Tuesday, December 30, 2008

Review of the Year - OMG recommends....

The double-whammy of demanding in-laws and a new job have, unfortunately, kept the delightful OMG away from blogging for much of this year - a great pity, since she is one of the best writers I've found out there. She has, however, been gracious enough to respond to my request for a blog post recommendation for this Review of the Year series.

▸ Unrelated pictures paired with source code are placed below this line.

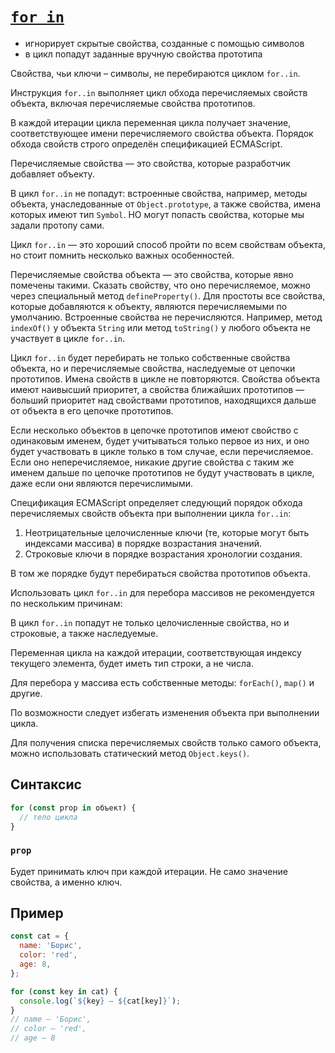 # [`for in`](../index.md)

- игнорирует скрытые свойства, созданные с помощью символов
- в цикл попадут заданные вручную свойства прототипа

Свойства, чьи ключи – символы, не перебираются циклом `for..in`.

Инструкция `for..in` выполняет цикл обхода перечисляемых свойств объекта, включая перечисляемые свойства прототипов.

В каждой итерации цикла переменная цикла получает значение, соответствующее имени перечисляемого свойства объекта. Порядок обхода свойств строго определён спецификацией ECMAScript.

Перечисляемые свойства — это свойства, которые разработчик добавляет объекту.

В цикл `for..in` не попадут: встроенные свойства, например, методы объекта, унаследованные от `Object.prototype`, а также свойства, имена которых имеют тип `Symbol`. НО могут попасть свойства, которые мы задали протопу сами.

Цикл `for..in` — это хороший способ пройти по всем свойствам объекта, но стоит помнить несколько важных особенностей.

Перечисляемые свойства объекта — это свойства, которые явно помечены такими. Сказать свойству, что оно перечисляемое, можно через специальный метод `defineProperty()`. Для простоты все свойства, которые добавляются к объекту, являются перечисляемыми по умолчанию. Встроенные свойства не перечисляются. Например, метод `indexOf()` у объекта `String` или метод `toString()` у любого объекта не участвует в цикле `for..in`.

Цикл `for..in` будет перебирать не только собственные свойства объекта, но и перечисляемые свойства, наследуемые от цепочки прототипов. Имена свойств в цикле не повторяются. Свойства объекта имеют наивысший приоритет, а свойства ближайших прототипов — больший приоритет над свойствами прототипов, находящихся дальше от объекта в его цепочке прототипов.

Если несколько объектов в цепочке прототипов имеют свойство с одинаковым именем, будет учитываться только первое из них, и оно будет участвовать в цикле только в том случае, если перечисляемое. Если оно неперечисляемое, никакие другие свойства с таким же именем дальше по цепочке прототипов не будут участвовать в цикле, даже если они являются перечислимыми.

Спецификация ECMAScript определяет следующий порядок обхода перечисляемых свойств объекта при выполнении цикла `for..in`:

1. Неотрицательные целочисленные ключи (те, которые могут быть индексами массива) в порядке возрастания значений.
2. Строковые ключи в порядке возрастания хронологии создания.

В том же порядке будут перебираться свойства прототипов объекта.

Использовать цикл `for..in` для перебора массивов не рекомендуется по нескольким причинам:

В цикл `for..in` попадут не только целочисленные свойства, но и строковые, а также наследуемые.

Переменная цикла на каждой итерации, соответствующая индексу текущего элемента, будет иметь тип строки, а не числа.

Для перебора у массива есть собственные методы: `forEach()`, `map()` и другие.

По возможности следует избегать изменения объекта при выполнении цикла.

Для получения списка перечисляемых свойств только самого объекта, можно использовать статический метод `Object.keys()`.

## Синтаксис

```js
for (const prop in объект) {
  // тело цикла
}
```

### `prop`

Будет принимать ключ при каждой итерации. Не само значение свойства, а именно ключ.

## Пример

```js
const cat = {
  name: 'Борис',
  color: 'red',
  age: 8,
};

for (const key in cat) {
  console.log(`${key} — ${cat[key]}`);
}
// name — 'Борис',
// color — 'red',
// age — 8
```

As a stylish and beautiful young woman, she naturally takes a keen interest in hair, and she tells me that she therefore particularly likes my intermittent series of posts on the trials of getting a haircut in this country. I rather suspect she had in mind this one, which is from 2007. However, this one from early this year is quite good too, I think; though not as good as this one of OMG's, a true classic of the genre!



More haircut blues

first posted on 14th March


There is a superstition in China that it is bad luck for a man to get his hair cut during the first month of the new year in the Chinese lunar calendar: specifically, dire things could happen to your mother's brother as a result. Even if your mother doesn't have a brother, or he's dead already, or you can't stand the old fart - well, this is an ancient tradition, and not something you should mess with. It seems somehow reckless of yours and your family's good fortune to take risks with this kind of thing (although one suspects this is a tradition that has been vigorously promoted over the years by the hairdressers, so that they can take a longer holiday at this time of year).

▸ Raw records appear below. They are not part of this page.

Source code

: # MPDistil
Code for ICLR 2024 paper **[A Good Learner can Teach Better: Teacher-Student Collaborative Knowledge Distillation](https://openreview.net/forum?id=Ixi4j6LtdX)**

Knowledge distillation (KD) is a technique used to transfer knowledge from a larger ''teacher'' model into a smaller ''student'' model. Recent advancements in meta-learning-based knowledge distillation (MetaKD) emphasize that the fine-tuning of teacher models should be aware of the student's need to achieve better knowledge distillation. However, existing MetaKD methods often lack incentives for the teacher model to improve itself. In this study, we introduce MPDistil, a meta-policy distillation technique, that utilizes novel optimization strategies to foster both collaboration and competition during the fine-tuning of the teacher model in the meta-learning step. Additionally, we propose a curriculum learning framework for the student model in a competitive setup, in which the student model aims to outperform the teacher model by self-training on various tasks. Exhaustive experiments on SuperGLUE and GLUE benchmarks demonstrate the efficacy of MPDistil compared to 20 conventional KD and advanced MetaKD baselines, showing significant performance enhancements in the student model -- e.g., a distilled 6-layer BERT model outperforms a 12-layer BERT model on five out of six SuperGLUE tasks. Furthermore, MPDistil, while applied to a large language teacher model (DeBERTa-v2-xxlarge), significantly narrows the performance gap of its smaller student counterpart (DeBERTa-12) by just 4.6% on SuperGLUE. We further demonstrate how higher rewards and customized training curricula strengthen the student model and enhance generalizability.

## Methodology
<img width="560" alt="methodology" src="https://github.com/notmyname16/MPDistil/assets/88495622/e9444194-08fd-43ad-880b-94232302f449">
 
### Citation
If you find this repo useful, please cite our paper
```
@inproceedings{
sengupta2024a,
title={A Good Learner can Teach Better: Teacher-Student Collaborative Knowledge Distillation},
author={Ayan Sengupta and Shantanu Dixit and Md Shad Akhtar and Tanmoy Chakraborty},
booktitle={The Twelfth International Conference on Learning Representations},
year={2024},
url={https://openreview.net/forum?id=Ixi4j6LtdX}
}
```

This is one of those odd little local customs that rather charms me, and that it amuses me to observe - even though there is really no reason at all why I should, and it is today widely falling into disuse even among the natives.

And, for some reason that escapes me, I didn't quite get around to getting my hair cut on the weekend before the Chinese New Year holiday got underway; and have thus had to bide my time until it becomes 'safe' to go back to the barbers again, although my hair was becoming uncomfortably shaggy.

I had thought that last Friday would be my first 'opportunity' to get my hair cut. But I had been basing that on the erroneous belief that lunar months are 28 days long. I have recently learned that, at least according to the Chinese lunar calendar, they are strictly based on the appearance of the new moon - and this is usually at 29-day intervals. Moreover, it seems that the 'prohibition' on haircuts actually goes beyond the first month: the 2nd day of the 2nd lunar month is the 'Dragon Raises Its Head' Festival - birthday of Earth-god Tudigong, the real advent of Spring, and....... the most auspicious day in the entire year for a man to get his hair cut.

I had anticipated that the end of the superstitious haircut embargo would occasion a huge run on the barbershops, and for that reason had not bothered to check one out on Friday - which I mistakenly thought to be THE DAY. I had to work most of the weekend, so didn't get a chance to try for the haircut until Sunday afternoon...... and so discovered, by unhappy accident, all this nonsense about the Dragon waking up and getting skittish as a kitten: every hairdresser's shop in my neighbourhood was packed to the rafters. Sigh.

So, I've had to let it go nearly another week, and have only just now got myself a trim. I am mightily relieved to have shed some of that weighty and unruly thatch and to be feeling once more a little more like my 'ideal self' at last.

I am rather concerned, though, that the too-good-to-be-true hairdresser's I discovered just around the corner a few months back already appears to be 'going through changes'. Maybe it's just that all the staff change their own hairstyles every few days and thus seem perpetually unfamiliar to you (and, well, I've only been in there 2 or 3 times before, the last one a couple of months ago; so, there's very little chance that I'd recognise any of the people there anyway), but it didn't seem like the same place at all. A very slow, fussy, reluctant-to-actually-remove-any-hair kind of cut, no chirpy English-speaking girl hovering around to help out.

Still, it hasn't turned out too badly. It's not as short as I like it, but it looks reasonably neat. The guy seems to have done some weird kind of layering thing with it, leaving it progressively longer towards the back of my head. I suspect this may be a prudent stratagem to help conceal my rapidly thinning crown. However, it feels to me too much as if it is likely to develop into a mullet if I leave it unattended to for more than about 4 weeks (my hair is nothing but a trial to me: that which does not fall out grows unreasonably quickly).